The holder of the MBE led the consortium that built the award-winning Commonwealth Games athletes' village which is being turned into two, three and four-bedroom homes.

At some point the R-word was bound to come up. But Glasgow-boss John is still here. He was due to retire last year, after 36 years with Cruden.

"Retirement was always something that was somewhere on the horizon," he says.

"But when it came to last year, retirement wasn't a possibility - there was just so much going on which I was heavily involved in.

"I was asked to stay on part-time, but that wouldn't have worked. I'd have found it hard to approach anything on a part-time basis.

"The plan was that I stayed on for one year, which has now turned into two years. But these two years have allowed me to see exactly where we're going as a company.

"I've started a process whereby I'll be available to the company a couple of days a week, and I will be channelling new projects through my colleagues."

If you want a summing-up of Cruden's work over the years, you only have to glance at the cabinet in the reception area at the Cruden Campus in Cambuslang. It's full of awards and accolades.

John himself has sat on the board of Clyde Gateway and was given a key role in regenerating the East End.

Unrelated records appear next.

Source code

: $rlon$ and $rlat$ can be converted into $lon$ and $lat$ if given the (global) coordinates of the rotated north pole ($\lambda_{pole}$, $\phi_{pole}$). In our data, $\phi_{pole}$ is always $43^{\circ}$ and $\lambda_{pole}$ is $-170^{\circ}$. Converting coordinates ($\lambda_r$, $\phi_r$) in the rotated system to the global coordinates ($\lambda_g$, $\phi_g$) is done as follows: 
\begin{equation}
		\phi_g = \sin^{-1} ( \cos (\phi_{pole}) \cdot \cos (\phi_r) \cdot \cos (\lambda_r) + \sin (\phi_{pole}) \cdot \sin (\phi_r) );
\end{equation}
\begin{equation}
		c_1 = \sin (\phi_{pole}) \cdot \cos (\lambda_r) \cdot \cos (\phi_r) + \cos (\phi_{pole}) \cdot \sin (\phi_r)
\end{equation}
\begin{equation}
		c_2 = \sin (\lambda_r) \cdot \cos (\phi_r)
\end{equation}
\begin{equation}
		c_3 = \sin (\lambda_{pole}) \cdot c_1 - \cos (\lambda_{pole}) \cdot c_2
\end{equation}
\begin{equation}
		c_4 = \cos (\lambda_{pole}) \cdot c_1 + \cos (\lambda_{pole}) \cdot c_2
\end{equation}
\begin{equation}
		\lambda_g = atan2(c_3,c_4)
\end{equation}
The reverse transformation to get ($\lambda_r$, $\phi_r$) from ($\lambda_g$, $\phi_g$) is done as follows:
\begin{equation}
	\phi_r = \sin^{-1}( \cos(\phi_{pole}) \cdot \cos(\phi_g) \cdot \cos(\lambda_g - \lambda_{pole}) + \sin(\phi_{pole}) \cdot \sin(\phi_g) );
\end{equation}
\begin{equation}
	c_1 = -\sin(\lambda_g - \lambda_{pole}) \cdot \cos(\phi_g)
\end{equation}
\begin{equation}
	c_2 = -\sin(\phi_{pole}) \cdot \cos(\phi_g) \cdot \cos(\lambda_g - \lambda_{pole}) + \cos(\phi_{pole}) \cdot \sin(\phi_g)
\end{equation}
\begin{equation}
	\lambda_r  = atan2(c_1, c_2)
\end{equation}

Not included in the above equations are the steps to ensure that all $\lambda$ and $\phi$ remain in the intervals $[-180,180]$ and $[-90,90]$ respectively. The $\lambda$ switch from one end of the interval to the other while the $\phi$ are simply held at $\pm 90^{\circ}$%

He has chaired influential local bodies, including the Castlemilk Economic Development Agency. He has even been an external housing adviser to Labour's shadow cabinet at Holyrood.

Little wonder, then, that one local housing association boss says of him: "His knowledge of the building industry is matched by his understanding that regeneration is about more than bricks and mortar - he understands where ordinary Glasgow citizens come from in their wish to enjoy good-quality housing in a pleasant environment."

John qualified as a chartered accountant in 1975. "I always describe myself as a lapsed CA, but my emphasis has always been in finance, which is no bad training in any business," he says.

After a spell at Price Waterhouse he joined Cruden in 1978 and steadily worked his way up.

He was managing director at Cruden Developments then Cruden Building and Renewals, before heading Cruden Estates.

He's proud of Cruden's role in building the athletes' village at Dalmarnock.

It will be a new village of 300 private homes, 400 for-rent homes and even a 120-bed care home.

He talks of the complicated process involved in putting together the City Legacy Consortium - builders Cruden, CCG, Mactaggart and Mickel, plus the civil infrastructure contractors, Malcolm Group - that built the village in three years.

IT wasn't just that you had three builders on site at the same time," says John.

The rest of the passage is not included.